The fourth season premiere of Friday Night Lights finds a town in conflict and a show rejuvenated. When last we saw dusty Dillon, Texas, the pigskin-crazed hamlet had been split in two and saintly Coach Taylor had been drummed out of his job thanks to the machinations of big-chinned son-abuser Joe McCoy. Insult to injury: He’d been replaced by his ambitious offensive coordinator, the proof-the-writers-know-how-to-Wikipedia–“Dallas Cowboys”–named Wade Aikman.
We pick up the action, as usual, at the beginning of the school year. Only this time, Coach is in his new digs at rundown East Dillon High, where the most exciting thing to be found in the locker room is a raccoon. Mrs. Coach (sorry, PRINCIPAL Coach) is still running the show at Dillon (Dillon Prime?) where she has to put up with parents furious about their children being forced to attend rough-and-tumble East Dillon. (As filmed by show creator and Hollywood bigshot Peter Berg, East Dillon is to Dillon sorta like Chino is to Seth Cohen’s Pool House). Instead of seeing her husband daily, she has to deal with smug Coach Aikman, smugger Joe McCoy, and, worst of all, sad Buddy Garrity. (Buddy Garrity isn’t meant to be sad, Universe! Tipsy, maybe. Barbecuing, certainly. And now that Lyla’s away at college, we’ll allow him the odd night out at the Landing Strip. Whatever it takes to keep Buddy smiling!)
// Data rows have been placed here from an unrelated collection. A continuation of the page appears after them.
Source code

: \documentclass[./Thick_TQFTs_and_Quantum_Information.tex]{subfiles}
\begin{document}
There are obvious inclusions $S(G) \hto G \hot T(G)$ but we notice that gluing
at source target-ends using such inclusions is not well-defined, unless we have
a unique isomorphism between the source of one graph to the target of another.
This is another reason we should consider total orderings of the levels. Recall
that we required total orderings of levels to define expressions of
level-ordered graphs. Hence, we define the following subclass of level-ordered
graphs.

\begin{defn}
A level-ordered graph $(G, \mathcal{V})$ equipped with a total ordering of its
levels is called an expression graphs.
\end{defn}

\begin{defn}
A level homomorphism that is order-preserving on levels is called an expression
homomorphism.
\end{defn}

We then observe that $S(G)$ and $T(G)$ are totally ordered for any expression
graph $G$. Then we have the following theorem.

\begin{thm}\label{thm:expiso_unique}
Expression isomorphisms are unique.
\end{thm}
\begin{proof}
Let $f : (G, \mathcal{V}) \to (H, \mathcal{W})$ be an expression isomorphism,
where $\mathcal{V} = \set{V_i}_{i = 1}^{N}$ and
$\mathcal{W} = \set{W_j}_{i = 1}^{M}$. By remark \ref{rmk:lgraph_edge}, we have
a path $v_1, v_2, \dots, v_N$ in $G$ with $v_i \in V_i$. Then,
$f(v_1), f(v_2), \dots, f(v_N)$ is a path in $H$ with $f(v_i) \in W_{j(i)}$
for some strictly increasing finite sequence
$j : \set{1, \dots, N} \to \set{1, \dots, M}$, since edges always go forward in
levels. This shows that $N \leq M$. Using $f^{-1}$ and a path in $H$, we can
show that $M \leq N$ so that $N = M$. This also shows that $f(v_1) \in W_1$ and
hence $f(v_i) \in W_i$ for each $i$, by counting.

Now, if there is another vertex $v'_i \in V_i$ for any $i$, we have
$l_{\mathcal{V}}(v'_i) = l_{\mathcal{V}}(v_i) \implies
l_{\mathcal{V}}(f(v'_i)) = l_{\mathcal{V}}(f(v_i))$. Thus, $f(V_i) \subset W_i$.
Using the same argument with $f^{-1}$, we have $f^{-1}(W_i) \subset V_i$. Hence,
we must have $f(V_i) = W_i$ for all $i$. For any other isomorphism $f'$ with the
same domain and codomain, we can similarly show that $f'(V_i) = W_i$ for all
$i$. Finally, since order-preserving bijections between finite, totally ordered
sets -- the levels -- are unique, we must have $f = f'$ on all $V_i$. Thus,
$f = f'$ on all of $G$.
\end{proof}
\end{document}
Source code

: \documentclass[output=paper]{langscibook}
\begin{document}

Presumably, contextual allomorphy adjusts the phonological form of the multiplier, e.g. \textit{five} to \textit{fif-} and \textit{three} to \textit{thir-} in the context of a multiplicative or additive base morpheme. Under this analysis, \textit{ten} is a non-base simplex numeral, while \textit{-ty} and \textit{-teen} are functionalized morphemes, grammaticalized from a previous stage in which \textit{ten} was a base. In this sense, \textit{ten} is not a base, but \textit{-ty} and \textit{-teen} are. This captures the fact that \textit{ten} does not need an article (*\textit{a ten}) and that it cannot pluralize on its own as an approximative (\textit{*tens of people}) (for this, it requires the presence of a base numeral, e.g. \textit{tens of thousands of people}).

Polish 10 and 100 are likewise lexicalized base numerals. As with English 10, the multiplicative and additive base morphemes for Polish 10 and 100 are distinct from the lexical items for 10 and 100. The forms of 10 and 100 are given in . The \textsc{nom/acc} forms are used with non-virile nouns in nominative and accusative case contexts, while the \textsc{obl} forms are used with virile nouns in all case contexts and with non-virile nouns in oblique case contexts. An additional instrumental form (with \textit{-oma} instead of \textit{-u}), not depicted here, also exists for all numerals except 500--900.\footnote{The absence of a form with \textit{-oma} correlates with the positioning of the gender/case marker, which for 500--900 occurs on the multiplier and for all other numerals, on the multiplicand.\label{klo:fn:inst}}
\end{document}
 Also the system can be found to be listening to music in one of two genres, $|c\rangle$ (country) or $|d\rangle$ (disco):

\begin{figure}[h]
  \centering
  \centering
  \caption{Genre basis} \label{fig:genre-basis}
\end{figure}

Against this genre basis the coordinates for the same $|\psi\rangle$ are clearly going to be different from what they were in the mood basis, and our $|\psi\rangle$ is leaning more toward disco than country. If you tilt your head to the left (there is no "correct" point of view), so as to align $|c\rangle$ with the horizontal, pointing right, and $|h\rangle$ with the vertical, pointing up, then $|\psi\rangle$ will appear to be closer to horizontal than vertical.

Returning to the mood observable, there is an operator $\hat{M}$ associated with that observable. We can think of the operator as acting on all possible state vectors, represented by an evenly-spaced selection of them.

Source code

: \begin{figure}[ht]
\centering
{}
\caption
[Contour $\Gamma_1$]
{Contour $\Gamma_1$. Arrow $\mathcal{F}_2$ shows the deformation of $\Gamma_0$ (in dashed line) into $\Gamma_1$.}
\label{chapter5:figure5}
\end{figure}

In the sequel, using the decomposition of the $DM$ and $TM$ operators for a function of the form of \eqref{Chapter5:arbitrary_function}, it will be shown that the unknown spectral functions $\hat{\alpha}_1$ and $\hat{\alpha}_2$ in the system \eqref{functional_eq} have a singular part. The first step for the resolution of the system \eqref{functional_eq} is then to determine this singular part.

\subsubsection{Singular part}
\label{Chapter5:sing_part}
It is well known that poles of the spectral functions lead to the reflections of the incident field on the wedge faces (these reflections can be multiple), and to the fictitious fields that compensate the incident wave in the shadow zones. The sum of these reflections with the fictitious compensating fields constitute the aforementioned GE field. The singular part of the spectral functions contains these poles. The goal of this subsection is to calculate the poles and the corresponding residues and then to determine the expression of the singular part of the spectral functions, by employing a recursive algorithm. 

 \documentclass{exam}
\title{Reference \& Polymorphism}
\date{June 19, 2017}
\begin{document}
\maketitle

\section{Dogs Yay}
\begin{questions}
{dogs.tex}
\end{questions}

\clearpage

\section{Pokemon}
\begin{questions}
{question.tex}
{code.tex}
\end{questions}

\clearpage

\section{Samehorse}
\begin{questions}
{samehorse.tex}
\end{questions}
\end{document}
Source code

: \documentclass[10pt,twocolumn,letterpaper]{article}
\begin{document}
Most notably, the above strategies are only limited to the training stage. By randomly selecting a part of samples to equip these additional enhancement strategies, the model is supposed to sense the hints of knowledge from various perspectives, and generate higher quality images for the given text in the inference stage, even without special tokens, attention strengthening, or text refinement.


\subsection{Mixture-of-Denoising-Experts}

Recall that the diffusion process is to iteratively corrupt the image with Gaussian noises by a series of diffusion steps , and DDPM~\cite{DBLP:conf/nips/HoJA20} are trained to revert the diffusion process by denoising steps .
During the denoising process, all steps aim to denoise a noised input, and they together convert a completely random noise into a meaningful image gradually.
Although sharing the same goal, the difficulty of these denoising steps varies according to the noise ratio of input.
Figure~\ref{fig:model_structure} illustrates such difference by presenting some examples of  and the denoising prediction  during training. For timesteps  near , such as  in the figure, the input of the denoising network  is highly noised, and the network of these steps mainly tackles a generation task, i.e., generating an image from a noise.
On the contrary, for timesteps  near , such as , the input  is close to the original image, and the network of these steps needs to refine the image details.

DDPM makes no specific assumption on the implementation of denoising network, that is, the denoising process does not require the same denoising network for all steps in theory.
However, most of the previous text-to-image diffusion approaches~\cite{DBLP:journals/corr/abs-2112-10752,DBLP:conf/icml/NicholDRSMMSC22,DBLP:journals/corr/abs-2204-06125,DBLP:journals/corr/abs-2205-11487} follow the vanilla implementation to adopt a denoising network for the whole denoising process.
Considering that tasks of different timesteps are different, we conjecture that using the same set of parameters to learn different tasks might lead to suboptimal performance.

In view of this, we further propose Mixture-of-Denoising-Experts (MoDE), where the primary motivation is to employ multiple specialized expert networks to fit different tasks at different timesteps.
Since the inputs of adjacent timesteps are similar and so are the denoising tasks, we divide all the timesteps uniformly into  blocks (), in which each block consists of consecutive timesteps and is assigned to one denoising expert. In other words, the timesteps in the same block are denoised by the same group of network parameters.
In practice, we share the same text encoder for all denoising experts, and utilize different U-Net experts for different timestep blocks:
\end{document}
Coach tries to instill some of his trademark hard-nosed decency into the ragtag group of recruits he’s got at East Dillon, with mixed results: Many of them are fat, all of them want to play quarterback, and one has crazy eyes and won’t take off his necklace for a weigh-in. Call us paranoid, but we think this fellow foreshadows some trouble! The only good egg on the East Dillon Lions is old friend Landry. Poor Landry! He’s the plotline punching bag of the show, its Jennie Garth. First he’s a nerd. Then he actually gets the hot chick, only to wind up killing someone to protect her during the Season That Shall Not Be Named (hint: two). Then Devon, the hot bassist of his awesome band, Crucifictorious, admits to being gay (thankfully she’s also been packed off to East Dillon). Then his friends all graduate because he’s been ret-conned into being younger than they are. Even Grandma Saracen gets into the act this episode, calling him a “funny-looking creature.” Let Landry live, people!
But wait! What’s this? After a discouraging (and hilarious) eighteen minutes of practice, Coach is visited by the cops, who deliver to him a savior: Vince Howard, a rail-thin speedster down to his last strike with the law. (And, yes, if Vince looks familiar to you, he should, as he finally provides an answer to D’Angelo Barksdale’s haunting question from season one of The Wire: “Where Wallace at?” He’s right here! Playing running back!)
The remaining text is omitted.